>>>
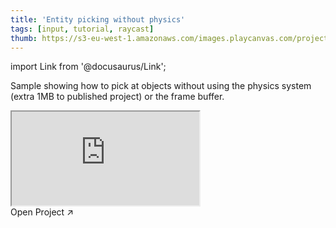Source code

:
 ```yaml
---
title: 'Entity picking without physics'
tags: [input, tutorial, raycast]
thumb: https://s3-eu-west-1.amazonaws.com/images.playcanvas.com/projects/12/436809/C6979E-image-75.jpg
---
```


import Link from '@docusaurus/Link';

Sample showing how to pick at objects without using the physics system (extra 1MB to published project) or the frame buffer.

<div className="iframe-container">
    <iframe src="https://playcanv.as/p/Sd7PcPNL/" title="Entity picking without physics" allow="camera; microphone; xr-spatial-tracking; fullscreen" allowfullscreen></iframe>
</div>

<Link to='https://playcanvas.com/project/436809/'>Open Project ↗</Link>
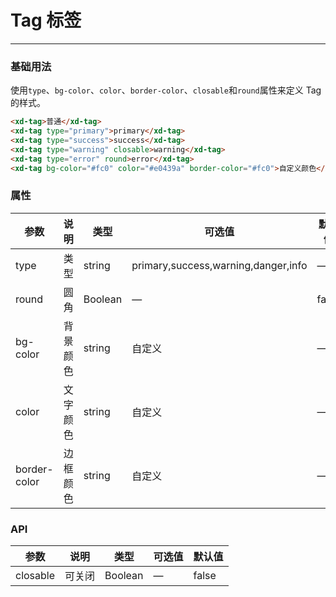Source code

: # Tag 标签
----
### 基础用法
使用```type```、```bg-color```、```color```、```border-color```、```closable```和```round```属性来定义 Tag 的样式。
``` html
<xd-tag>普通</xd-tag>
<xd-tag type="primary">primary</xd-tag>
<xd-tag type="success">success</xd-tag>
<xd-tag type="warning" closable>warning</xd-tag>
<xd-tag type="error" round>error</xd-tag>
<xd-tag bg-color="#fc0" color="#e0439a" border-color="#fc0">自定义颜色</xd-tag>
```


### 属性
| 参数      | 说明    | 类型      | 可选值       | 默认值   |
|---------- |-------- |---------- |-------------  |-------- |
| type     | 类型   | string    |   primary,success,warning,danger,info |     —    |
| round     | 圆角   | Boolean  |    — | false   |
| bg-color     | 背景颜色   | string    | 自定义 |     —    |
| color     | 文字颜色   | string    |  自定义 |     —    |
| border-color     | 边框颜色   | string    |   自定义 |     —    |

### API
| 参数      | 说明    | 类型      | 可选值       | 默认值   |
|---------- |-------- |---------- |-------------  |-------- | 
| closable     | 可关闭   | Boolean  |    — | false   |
<<<
Repeat exactly the lines from the start of the entries down to the line with "import Link from '@docusaurus/Link';", keeping both ends but none of the pictures.

**Result of the exercise:**
Source code

:
 ```yaml
---
title: 'Entity picking without physics'
tags: [input, tutorial, raycast]
thumb: https://s3-eu-west-1.amazonaws.com/images.playcanvas.com/projects/12/436809/C6979E-image-75.jpg
---
```


import Link from '@docusaurus/Link';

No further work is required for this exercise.